If the governmental action results in the destruction of one of the fundamental aspects of property ownership – which is loosely defined as the loss of an essential property attribute which the courts have characterized as those property attributes which are “investment backed expectations” – the regulation is constitutionally defective especially where the burden of the government action falls disproportionately on a small group or only one property owner.

Here, the case law is anything but clear. The Supreme Court of the United States in some cases has found that the constitutional defect lies in the fact that there is no “close causal relationship” (i.e., no “nexus” or does not “substantially advance”) between the governmental action and the public good. However, this situation, as recently noted by the Supreme Court of the United States in Lingle, is not really a “de facto” taking. The Lingle Court conceded that the distinction becomes blurred, with the Courts applying essentially a “balancing test” as well as the “causal test.”3 Even where the governmental action may serve some public good, the disproportionate burden (i.e., deprivation of “investment backed expectations”) on one or a small group of property owners can render the action as constitutionally defective. See, First English Evangelical Lutheran Church v. County of Los Angeles, 482 U.S.304, 107 S.Ct. 2378 (1987):

"It is axiomatic that the Fifth Amendment's just compensation provision is “designed to bar Government from forcing some people alone to bear public burdens which, in all fairness and justice, should be borne by the public as a whole.” Armstrong v. United States, 364 U.S., at 49, 80 S.Ct., at 1569. See also Penn Central Transportation Co. v. New York City, 438 U.S. 104, 123-125, 98 S.Ct. 2646, 2658-2659, 57 L.Ed.2d 631 (1978); Monongahela Navigation Co. v. United States, 148 U.S., at 325, 13 S.Ct., at 625."

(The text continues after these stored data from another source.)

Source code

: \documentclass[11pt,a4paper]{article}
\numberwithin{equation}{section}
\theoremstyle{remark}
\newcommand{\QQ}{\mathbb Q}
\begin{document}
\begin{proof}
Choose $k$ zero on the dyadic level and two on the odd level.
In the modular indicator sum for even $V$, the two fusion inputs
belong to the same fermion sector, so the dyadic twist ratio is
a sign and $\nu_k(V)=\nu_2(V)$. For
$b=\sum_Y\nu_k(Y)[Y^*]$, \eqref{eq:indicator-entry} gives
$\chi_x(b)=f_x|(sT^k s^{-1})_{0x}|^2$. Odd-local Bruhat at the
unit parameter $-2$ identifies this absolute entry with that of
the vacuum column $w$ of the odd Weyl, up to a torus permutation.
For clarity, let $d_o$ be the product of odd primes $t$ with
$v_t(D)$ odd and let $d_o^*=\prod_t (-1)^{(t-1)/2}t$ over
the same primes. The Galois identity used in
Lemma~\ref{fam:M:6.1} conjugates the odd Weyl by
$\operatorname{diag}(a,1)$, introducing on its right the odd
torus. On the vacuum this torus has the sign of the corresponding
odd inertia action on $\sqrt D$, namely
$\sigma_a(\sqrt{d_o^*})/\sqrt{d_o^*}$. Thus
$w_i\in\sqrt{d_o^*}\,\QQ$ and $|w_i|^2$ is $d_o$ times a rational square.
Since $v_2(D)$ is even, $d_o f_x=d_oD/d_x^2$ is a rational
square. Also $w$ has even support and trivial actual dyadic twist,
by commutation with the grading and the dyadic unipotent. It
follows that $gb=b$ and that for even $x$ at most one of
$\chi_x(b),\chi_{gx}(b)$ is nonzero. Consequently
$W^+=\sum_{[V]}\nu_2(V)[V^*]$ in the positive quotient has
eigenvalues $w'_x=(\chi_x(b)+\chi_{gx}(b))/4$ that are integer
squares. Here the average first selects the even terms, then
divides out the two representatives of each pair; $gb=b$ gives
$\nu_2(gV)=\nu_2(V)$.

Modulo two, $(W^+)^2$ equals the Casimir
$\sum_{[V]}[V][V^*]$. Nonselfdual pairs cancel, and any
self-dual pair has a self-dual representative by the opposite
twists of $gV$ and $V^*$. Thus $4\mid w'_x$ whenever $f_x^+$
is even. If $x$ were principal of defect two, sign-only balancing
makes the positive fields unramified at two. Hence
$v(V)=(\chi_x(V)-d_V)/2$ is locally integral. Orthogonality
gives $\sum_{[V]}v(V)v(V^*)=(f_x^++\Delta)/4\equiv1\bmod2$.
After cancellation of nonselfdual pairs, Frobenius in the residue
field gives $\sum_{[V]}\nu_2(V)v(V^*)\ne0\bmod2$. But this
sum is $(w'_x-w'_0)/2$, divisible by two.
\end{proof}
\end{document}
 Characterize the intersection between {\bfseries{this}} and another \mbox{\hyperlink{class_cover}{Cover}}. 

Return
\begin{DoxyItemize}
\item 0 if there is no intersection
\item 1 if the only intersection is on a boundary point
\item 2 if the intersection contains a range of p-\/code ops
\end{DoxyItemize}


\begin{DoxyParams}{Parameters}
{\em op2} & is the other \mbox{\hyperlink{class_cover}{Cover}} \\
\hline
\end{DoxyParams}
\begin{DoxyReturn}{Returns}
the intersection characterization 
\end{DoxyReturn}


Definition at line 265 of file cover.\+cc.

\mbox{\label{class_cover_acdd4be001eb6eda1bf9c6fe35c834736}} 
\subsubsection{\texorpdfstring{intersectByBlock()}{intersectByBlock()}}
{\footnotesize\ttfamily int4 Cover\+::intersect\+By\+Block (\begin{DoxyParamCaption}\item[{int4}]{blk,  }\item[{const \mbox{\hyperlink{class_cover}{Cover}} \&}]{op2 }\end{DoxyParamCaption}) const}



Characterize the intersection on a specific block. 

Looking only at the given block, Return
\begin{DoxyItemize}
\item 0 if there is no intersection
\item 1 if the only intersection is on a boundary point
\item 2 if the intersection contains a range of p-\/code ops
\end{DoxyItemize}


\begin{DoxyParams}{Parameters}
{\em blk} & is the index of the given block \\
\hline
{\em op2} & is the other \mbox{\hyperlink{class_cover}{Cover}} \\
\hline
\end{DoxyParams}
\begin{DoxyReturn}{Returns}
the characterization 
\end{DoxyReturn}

A good example of where a court proceeded down both lines of reasoning was the New York Court of Appeals in Manocherian v. Lenox Hills, 84 N.Y.2d 385, 618 N.Y.S.2d 857 (1994), where the Court both questioned the “nexus” between the regulation and also applied this disproportionate concept:

“Elementary and strong constitutional principles protect private property rights and govern takings of property for public use without just compensation. They evolved “'to bar Government from forcing some people alone to bear public burdens which, in all fairness and justice, should be borne by the public as a whole' ” (Penn Cent. Transp. Co. v New York City, 438 US 104, 123, quoting Armstrong v United States, 364 US 40, 49; Seawall Assocs. v City of New York, 74 NY2d 92, 101, cert denied sub nom. Wilkerson v Seawall Assocs., 493 US 976, supra)."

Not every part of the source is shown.